[Task inputs]
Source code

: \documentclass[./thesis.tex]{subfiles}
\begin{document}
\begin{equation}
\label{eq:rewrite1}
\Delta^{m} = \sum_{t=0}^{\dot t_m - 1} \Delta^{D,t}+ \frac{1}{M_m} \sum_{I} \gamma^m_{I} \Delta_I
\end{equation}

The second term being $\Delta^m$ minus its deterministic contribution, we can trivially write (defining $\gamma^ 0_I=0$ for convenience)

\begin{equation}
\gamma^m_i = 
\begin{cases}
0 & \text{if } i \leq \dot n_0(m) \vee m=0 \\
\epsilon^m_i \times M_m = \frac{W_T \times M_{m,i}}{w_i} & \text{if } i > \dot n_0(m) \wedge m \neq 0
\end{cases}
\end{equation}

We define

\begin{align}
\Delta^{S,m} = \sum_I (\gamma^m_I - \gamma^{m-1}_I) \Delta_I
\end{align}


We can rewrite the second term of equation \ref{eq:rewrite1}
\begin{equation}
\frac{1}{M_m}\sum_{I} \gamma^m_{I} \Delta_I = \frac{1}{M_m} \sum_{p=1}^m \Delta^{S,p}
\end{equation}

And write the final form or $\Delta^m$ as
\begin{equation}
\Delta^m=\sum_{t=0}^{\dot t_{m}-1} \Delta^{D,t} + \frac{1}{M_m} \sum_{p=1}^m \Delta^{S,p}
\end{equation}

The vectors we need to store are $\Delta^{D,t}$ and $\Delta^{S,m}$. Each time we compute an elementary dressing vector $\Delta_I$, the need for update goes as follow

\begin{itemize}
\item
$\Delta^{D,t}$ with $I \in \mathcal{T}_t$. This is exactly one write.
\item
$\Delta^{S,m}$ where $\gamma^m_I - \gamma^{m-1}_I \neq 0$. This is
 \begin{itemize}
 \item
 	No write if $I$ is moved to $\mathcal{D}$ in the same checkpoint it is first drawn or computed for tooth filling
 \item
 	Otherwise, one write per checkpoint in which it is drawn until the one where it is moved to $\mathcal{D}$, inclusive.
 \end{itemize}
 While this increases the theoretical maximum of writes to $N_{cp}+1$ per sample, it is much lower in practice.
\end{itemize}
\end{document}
[/Task inputs]
> [What needs to be done]:
All of the data above should be reproduced verbatim.

> [Expected answer]:
Source code

: \documentclass[./thesis.tex]{subfiles}
\begin{document}
\begin{equation}
\label{eq:rewrite1}
\Delta^{m} = \sum_{t=0}^{\dot t_m - 1} \Delta^{D,t}+ \frac{1}{M_m} \sum_{I} \gamma^m_{I} \Delta_I
\end{equation}

The second term being $\Delta^m$ minus its deterministic contribution, we can trivially write (defining $\gamma^ 0_I=0$ for convenience)

\begin{equation}
\gamma^m_i = 
\begin{cases}
0 & \text{if } i \leq \dot n_0(m) \vee m=0 \\
\epsilon^m_i \times M_m = \frac{W_T \times M_{m,i}}{w_i} & \text{if } i > \dot n_0(m) \wedge m \neq 0
\end{cases}
\end{equation}

We define

\begin{align}
\Delta^{S,m} = \sum_I (\gamma^m_I - \gamma^{m-1}_I) \Delta_I
\end{align}


We can rewrite the second term of equation \ref{eq:rewrite1}
\begin{equation}
\frac{1}{M_m}\sum_{I} \gamma^m_{I} \Delta_I = \frac{1}{M_m} \sum_{p=1}^m \Delta^{S,p}
\end{equation}

And write the final form or $\Delta^m$ as
\begin{equation}
\Delta^m=\sum_{t=0}^{\dot t_{m}-1} \Delta^{D,t} + \frac{1}{M_m} \sum_{p=1}^m \Delta^{S,p}
\end{equation}

The vectors we need to store are $\Delta^{D,t}$ and $\Delta^{S,m}$. Each time we compute an elementary dressing vector $\Delta_I$, the need for update goes as follow

\begin{itemize}
\item
$\Delta^{D,t}$ with $I \in \mathcal{T}_t$. This is exactly one write.
\item
$\Delta^{S,m}$ where $\gamma^m_I - \gamma^{m-1}_I \neq 0$. This is
 \begin{itemize}
 \item
 	No write if $I$ is moved to $\mathcal{D}$ in the same checkpoint it is first drawn or computed for tooth filling
 \item
 	Otherwise, one write per checkpoint in which it is drawn until the one where it is moved to $\mathcal{D}$, inclusive.
 \end{itemize}
 While this increases the theoretical maximum of writes to $N_{cp}+1$ per sample, it is much lower in practice.
\end{itemize}
\end{document}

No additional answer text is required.